HONG KONG — Chinese stocks nosedived Thursday, triggering their second daylong trading halt this week and sending share markets, Asian currencies and oil prices lower as investor jitters rippled across the globe.

The benchmark Shanghai Composite Index tumbled 7.3 percent to 3,115.89 before “circuit breakers” suspended trading for the day. The Shenzhen Composite Index for China’s second smaller stock exchange slumped 8.3 percent to 1,955.88.

Chinese government measures introduced last year to prop up share prices after a meltdown in June are being gradually withdrawn, leading to volatile trading. Investors are also unnerved that Beijing has allowed the yuan to weaken, a possible sign the No. 2 economy is in worse shape than thought.

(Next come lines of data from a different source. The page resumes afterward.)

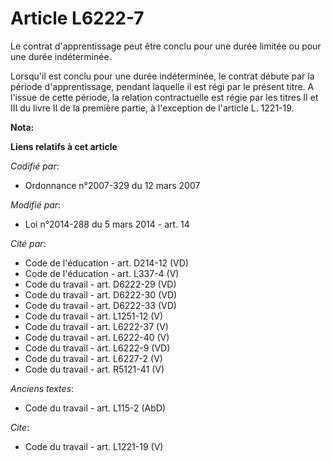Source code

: # Article L6222-7

Le contrat d'apprentissage peut être conclu pour une durée limitée ou pour une durée indéterminée. 

Lorsqu'il est conclu pour une durée indéterminée, le contrat débute par la période d'apprentissage, pendant laquelle il est
régi par le présent titre. A l'issue de cette période, la relation contractuelle est régie par les titres II et III du livre
II de la première partie, à l'exception de l'article L. 1221-19.

**Nota:**



**Liens relatifs à cet article**

_Codifié par_:

  - Ordonnance n°2007-329 du 12 mars 2007

_Modifié par_:

  - Loi n°2014-288 du 5 mars 2014 - art. 14

_Cité par_:

  - Code de l'éducation - art. D214-12 (VD)
  - Code de l'éducation - art. L337-4 (V)
  - Code du travail - art. D6222-29 (VD)
  - Code du travail - art. D6222-30 (VD)
  - Code du travail - art. D6222-33 (VD)
  - Code du travail - art. L1251-12 (V)
  - Code du travail - art. L6222-37 (V)
  - Code du travail - art. L6222-40 (V)
  - Code du travail - art. L6222-9 (VD)
  - Code du travail - art. L6227-2 (V)
  - Code du travail - art. R5121-41 (V)

_Anciens textes_:

  - Code du travail - art. L115-2 (AbD)

_Cite_:

  - Code du travail - art. L1221-19 (V)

Angus Nicholson, market analyst at IG in Melbourne, Australia said the sell-off this week only underlines that the Chinese government’s intervention last year to support the market had delayed the inevitable slump.

“Many people are asking how far Chinese equities could fall,” he said in a market commentary.

“The great concern for global markets is that the dramatic pace of the currency devaluation seems to indicate a far greater weakness in the Chinese economy than is easily perceivable in its publicly released statistics,” Nicholson said.

Chinese stock trading was also suspended on Monday after the market plunged.

The tempest in China’s markets has been felt around the world. Foreign investors have little direct involvement in Chinese financial markets, but the size of China’s economy means the wild gyrations are a source of concern internationally.

The latest slump comes after China’s government guided the yuan lower over several days, an indication authorities are prepared to weaken the tightly controlled currency to boost flagging exports. The yuan rate was set Thursday morning at 6.5646 to the U.S. dollar, the weakest in nearly five years, the official Xinhua news agency reported, citing data from the China Foreign Exchange Trading System.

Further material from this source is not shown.